5,000 valid surveys were analyzed statistically, and a gaussian matrix was created to model the survey patterns within and between surveys.
We can now identify those surveys that: vary too little, vary too much, have fields that do not covary properly, or are inconsistent. (i.e. rating the university as an A for friendliness, but then complaining either about the people or the social life). In addition, a rule-base system was created to identify duplicates and model trends of surveys from the same machine.
This allows us to be able to identify if a person is falsifying many surveys. FFT analysis is employed to determine the “data content” of each survey as well, providing more information for modeling. Basically, recurring patterns in survey data appear as different frequency components, which can be be filtered against.
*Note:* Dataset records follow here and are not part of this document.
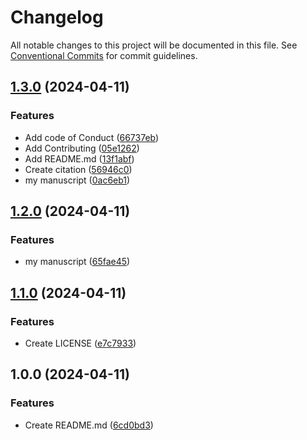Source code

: # Changelog

All notable changes to this project will be documented in this file. See
[Conventional Commits](https://conventionalcommits.org) for commit guidelines.

## [1.3.0](https://github.com/m3i-ltroxler/quartoDemo/compare/v1.2.0...v1.3.0) (2024-04-11)


### Features

* Add code of Conduct ([66737eb](https://github.com/m3i-ltroxler/quartoDemo/commit/66737eb4c2ac4ff028585c20a9e526ad440a2e30))
* Add Contributing ([05e1262](https://github.com/m3i-ltroxler/quartoDemo/commit/05e1262feae2de0bc2ca3c34959d16223c242914))
* Add README.md ([13f1abf](https://github.com/m3i-ltroxler/quartoDemo/commit/13f1abf91fdc48178170ca5b587cfb5ce1694c51))
* Create citation ([56946c0](https://github.com/m3i-ltroxler/quartoDemo/commit/56946c00aab4ff97c5a0a4a61da4fe6c32bb0449))
* my manuscript ([0ac6eb1](https://github.com/m3i-ltroxler/quartoDemo/commit/0ac6eb133a7952e59c0147660033fde037aac96e))

## [1.2.0](https://github.com/m3i-ltroxler/quartoDemo/compare/v1.1.0...v1.2.0) (2024-04-11)


### Features

* my manuscript ([65fae45](https://github.com/m3i-ltroxler/quartoDemo/commit/65fae453d82e382303b5d64a50a53ade8b8707a9))

## [1.1.0](https://github.com/m3i-ltroxler/quartoDemo/compare/v1.0.0...v1.1.0) (2024-04-11)


### Features

* Create LICENSE ([e7c7933](https://github.com/m3i-ltroxler/quartoDemo/commit/e7c79339dcaa2d5cbbdab38c5624c1ed86e0aaaa))

## 1.0.0 (2024-04-11)


### Features

* Create README.md ([6cd0bd3](https://github.com/m3i-ltroxler/quartoDemo/commit/6cd0bd39de0e07b985596d6c8b265692f954d992))
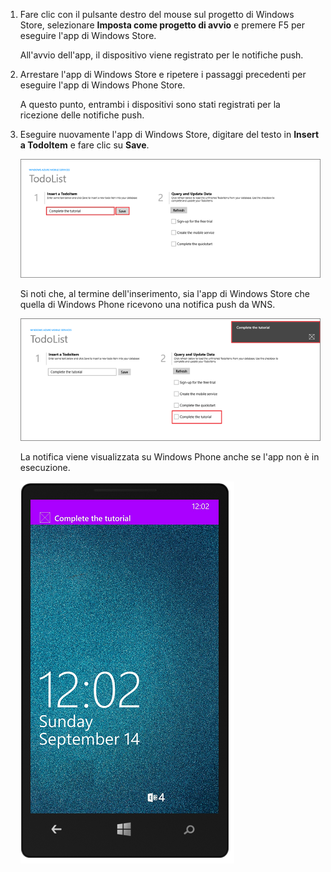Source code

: 
1. Fare clic con il pulsante destro del mouse sul progetto di Windows Store, selezionare **Imposta come progetto di avvio** e premere F5 per eseguire l'app di Windows Store.
	
	All'avvio dell'app, il dispositivo viene registrato per le notifiche push.

2. Arrestare l'app di Windows Store e ripetere i passaggi precedenti per eseguire l'app di Windows Phone Store.

	A questo punto, entrambi i dispositivi sono stati registrati per la ricezione delle notifiche push.

3. Eseguire nuovamente l'app di Windows Store, digitare del testo in **Insert a TodoItem** e fare clic su **Save**.

   	![](./media/mobile-services-javascript-backend-windows-universal-test-push/mobile-quickstart-push1.png)

   	Si noti che, al termine dell'inserimento, sia l'app di Windows Store che quella di Windows Phone ricevono una notifica push da WNS.

   	![](./media/mobile-services-javascript-backend-windows-universal-test-push/mobile-quickstart-push2.png)

	La notifica viene visualizzata su Windows Phone anche se l'app non è in esecuzione.

   	![](./media/mobile-services-javascript-backend-windows-universal-test-push/mobile-quickstart-push5-wp8.png)


<!---HONumber=42-->
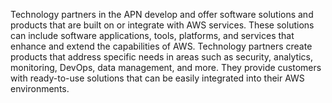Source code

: Technology partners in the APN develop and offer software solutions and products that are built on or integrate with AWS services. These solutions can include software applications, tools, platforms, and services that enhance and extend the capabilities of AWS. Technology partners create products that address specific needs in areas such as security, analytics, monitoring, DevOps, data management, and more. They provide customers with ready-to-use solutions that can be easily integrated into their AWS environments.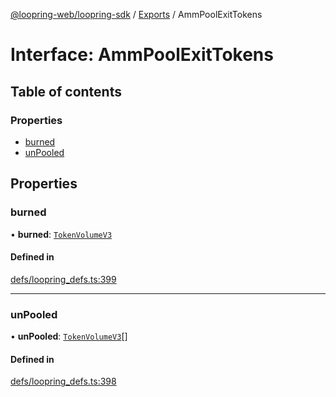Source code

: [@loopring-web/loopring-sdk](../README.md) / [Exports](../modules.md) / AmmPoolExitTokens

# Interface: AmmPoolExitTokens

## Table of contents

### Properties

- [burned](AmmPoolExitTokens.md#burned)
- [unPooled](AmmPoolExitTokens.md#unpooled)

## Properties

### burned

• **burned**: [`TokenVolumeV3`](TokenVolumeV3.md)

#### Defined in

[defs/loopring_defs.ts:399](https://github.com/Loopring/loopring_sdk/blob/c031084/src/defs/loopring_defs.ts#L399)

___

### unPooled

• **unPooled**: [`TokenVolumeV3`](TokenVolumeV3.md)[]

#### Defined in

[defs/loopring_defs.ts:398](https://github.com/Loopring/loopring_sdk/blob/c031084/src/defs/loopring_defs.ts#L398)
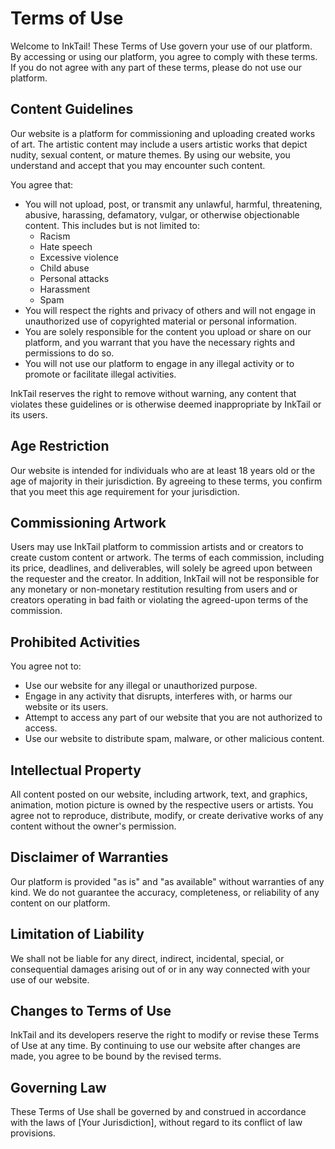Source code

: # Terms of Use

Welcome to InkTail! These Terms of Use govern your use of our platform. By accessing or using our platform, you agree to comply with these terms. If you do not agree with any part of these terms, please do not use our platform.

## Content Guidelines

Our website is a platform for commissioning and uploading created works of art. The artistic content may include a users artistic works that depict nudity, sexual content, or mature themes. By using our website, you understand and accept that you may encounter such content.

You agree that:
- You will not upload, post, or transmit any unlawful, harmful, threatening, abusive, harassing, defamatory, vulgar, or otherwise objectionable content. This includes but is not limited to:
    - Racism
    - Hate speech
    - Excessive violence
    - Child abuse
    - Personal attacks
    - Harassment
    - Spam
- You will respect the rights and privacy of others and will not engage in unauthorized use of copyrighted material or personal information.
- You are solely responsible for the content you upload or share on our platform, and you warrant that you have the necessary rights and permissions to do so.
- You will not use our platform to engage in any illegal activity or to promote or facilitate illegal activities.

InkTail reserves the right to remove without warning, any content that violates these guidelines or is otherwise deemed inappropriate by InkTail or its users.

## Age Restriction

Our website is intended for individuals who are at least 18 years old or the age of majority in their jurisdiction. By agreeing to these terms, you confirm that you meet this age requirement for your jurisdiction.

## Commissioning Artwork

Users may use InkTail platform to commission artists and or creators to create custom content or artwork. 
The terms of each commission, including its price, deadlines, and deliverables, will solely be agreed upon between the requester and the creator. 
In addition, InkTail will not be responsible for any monetary or non-monetary restitution resulting from users and or creators operating in bad faith
or violating the agreed-upon terms of the commission.

## Prohibited Activities

You agree not to:
- Use our website for any illegal or unauthorized purpose.
- Engage in any activity that disrupts, interferes with, or harms our website or its users.
- Attempt to access any part of our website that you are not authorized to access.
- Use our website to distribute spam, malware, or other malicious content.

## Intellectual Property

All content posted on our website, including artwork, text, and graphics, animation, motion picture is owned by the respective users or artists. You agree not to reproduce, distribute, modify, or create derivative works of any content without the owner's permission.

## Disclaimer of Warranties

Our platform is provided "as is" and "as available" without warranties of any kind. We do not guarantee the accuracy, completeness, or reliability of any content on our platform.

## Limitation of Liability

We shall not be liable for any direct, indirect, incidental, special, or consequential damages arising out of or in any way connected with your use of our website.

## Changes to Terms of Use

InkTail and its developers reserve the right to modify or revise these Terms of Use at any time. By continuing to use our website after changes are made, you agree to be bound by the revised terms.

## Governing Law

These Terms of Use shall be governed by and construed in accordance with the laws of [Your Jurisdiction], without regard to its conflict of law provisions.
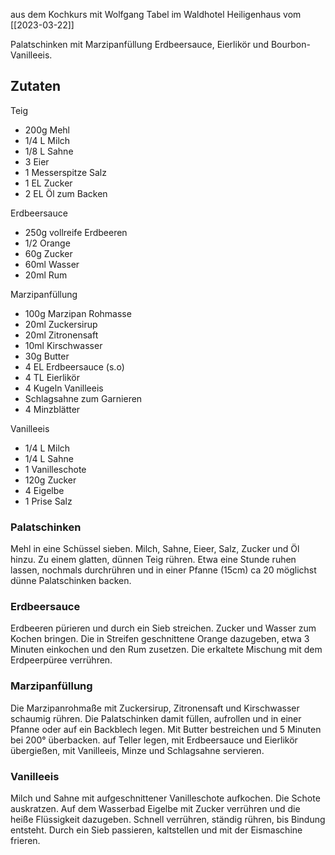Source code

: 
aus dem Kochkurs mit Wolfgang Tabel im Waldhotel Heiligenhaus vom [[2023-03-22]]

Palatschinken mit Marzipanfüllung Erdbeersauce, Eierlikör und Bourbon-Vanilleeis.

## Zutaten

Teig
- 200g Mehl
- 1/4 L Milch
- 1/8 L Sahne
- 3 Eier
- 1 Messerspitze Salz
- 1 EL Zucker
- 2 EL Öl zum Backen

Erdbeersauce
- 250g vollreife Erdbeeren
- 1/2 Orange
- 60g Zucker
- 60ml Wasser
- 20ml Rum

Marzipanfüllung
- 100g Marzipan Rohmasse
- 20ml Zuckersirup
- 20ml Zitronensaft
- 10ml Kirschwasser
- 30g Butter
- 4 EL Erdbeersauce (s.o)
- 4 TL Eierlikör
- 4 Kugeln Vanilleeis
- Schlagsahne zum Garnieren
- 4 Minzblätter

Vanilleeis
- 1/4 L Milch
- 1/4 L Sahne
- 1 Vanilleschote
- 120g Zucker
- 4 Eigelbe
- 1 Prise Salz

### Palatschinken
Mehl in eine Schüssel sieben. Milch, Sahne, Eieer, Salz, Zucker und Öl hinzu. Zu einem glatten, dünnen Teig rühren.
Etwa eine Stunde ruhen lassen, nochmals durchrühren und in einer Pfanne (15cm) ca 20 möglichst dünne Palatschinken backen.

### Erdbeersauce
Erdbeeren pürieren und durch ein Sieb streichen.
Zucker und Wasser zum Kochen bringen. Die in Streifen geschnittene Orange dazugeben, etwa 3 Minuten einkochen und den Rum zusetzen. Die erkaltete Mischung mit dem Erdpeerpüree verrühren.

### Marzipanfüllung
Die Marzipanrohmaße mit Zuckersirup, Zitronensaft und Kirschwasser schaumig rühren. Die Palatschinken damit füllen, aufrollen und in einer Pfanne oder auf ein Backblech legen. Mit Butter bestreichen und 5 Minuten bei 200° überbacken. auf Teller legen, mit Erdbeersauce und Eierlikör übergießen, mit Vanilleeis, Minze und Schlagsahne servieren.

### Vanilleeis
Milch und Sahne mit aufgeschnittener Vanilleschote aufkochen. Die Schote auskratzen. 
Auf dem Wasserbad Eigelbe mit Zucker verrühren und die heiße Flüssigkeit dazugeben. Schnell verrühren, ständig rühren, bis Bindung entsteht.
Durch ein Sieb passieren, kaltstellen und mit der Eismaschine frieren.
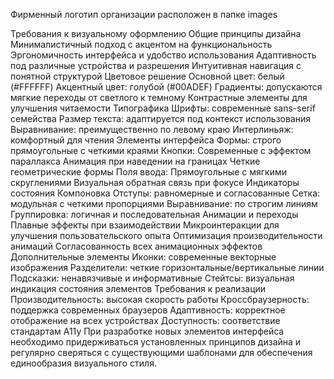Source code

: Фирменный логотип организации расположен в папке images

Требования к визуальному оформлению
Общие принципы дизайна
Минималистичный подход с акцентом на функциональность
Эргономичность интерфейса и удобство использования
Адаптивность под различные устройства и разрешения
Интуитивная навигация с понятной структурой
Цветовое решение
Основной цвет: белый (#FFFFFF)
Акцентный цвет: голубой (#00ADEF)
Градиенты: допускаются мягкие переходы от светлого к темному
Контрастные элементы для улучшения читаемости
Типографика
Шрифты: современные sans-serif семейства
Размер текста: адаптируется под контекст использования
Выравнивание: преимущественно по левому краю
Интерлиньяж: комфортный для чтения
Элементы интерфейса
Формы: строго прямоугольные с четкими краями
Кнопки:
Современные с эффектом параллакса
Анимация при наведении на границах
Четкие геометрические формы
Поля ввода:
Прямоугольные с мягкими скруглениями
Визуальная обратная связь при фокусе
Индикаторы состояния
Компоновка
Отступы: равномерные и согласованные
Сетка: модульная с четкими пропорциями
Выравнивание: по строгим линиям
Группировка: логичная и последовательная
Анимации и переходы
Плавные эффекты при взаимодействии
Микроинтеракции для улучшения пользовательского опыта
Оптимизация производительности анимаций
Согласованность всех анимационных эффектов
Дополнительные элементы
Иконки: современные векторные изображения
Разделители: четкие горизонтальные/вертикальные линии
Подсказки: ненавязчивые и информативные
Стейтсы: визуальная индикация состояния элементов
Требования к реализации
Производительность: высокая скорость работы
Кроссбраузерность: поддержка современных браузеров
Адаптивность: корректное отображение на всех устройствах
Доступность: соответствие стандартам A11y
При разработке новых элементов интерфейса необходимо придерживаться установленных принципов дизайна и регулярно сверяться с существующими шаблонами для обеспечения единообразия визуального стиля.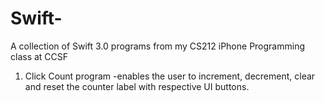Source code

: # Swift-
A collection of Swift 3.0 programs from my CS212 iPhone Programming class at CCSF

1) Click Count program 
-enables the user to increment, decrement, clear and reset the counter label with respective UI buttons.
The resulting filter, correlation matrix, and survey model is applied uniformly to all surveys. Out of 7,500 undergraduate student surveys, 483 surveys were rendered invalid. Individual Inspection of the invalid surveys revealed a false positive rate of 5%. (24 of the 483 invalid surveys were actually “good" -- 2.5%).
How is rank computed?
The generic quick answer is that it is the average of student opinion ratings minus “variability of future score”. The “variability of future score” is larger for low numbers of surveys, meaning that that school's ranking position is less trustably high or low -- the score could be easily affected by a new highly positive or negative survey. If there is only 1 survey, and it ranks a school at a 10, then 1 more survey could come in, ranking a '0', which would give the school average a 5 (10/(1+1) = 5). Strict statistical variance is not instructive here because 'variance' is computed within a group of surveys — with only 1 survey, there is no variance.
The "variability" function decreases with higher numbers of surveys, applied equally to all institutions, making it an acceptably fair accounting form. After 5 surveys, the variability of score drops to less than .3; after 10 surveys, it is less than .1. After 20 surveys, there no significant variability in position. Essentially, each school's score converges to a position as the number of surveys increases.
The rank is the computed by multiplying the importance of each variable selected (how much we or a prospective student cares about education quality or campus beauty) by that variable's score and adding together. The average of all matching surveys for a particular school is then taken. From this, a 'variability' is computed — this is based upon the number of surveys. Then the 'variability' is subtracted from each school's overall score, reducing it. In this manner, schools that have more surveys have a more believable average score than school with only 1 survey.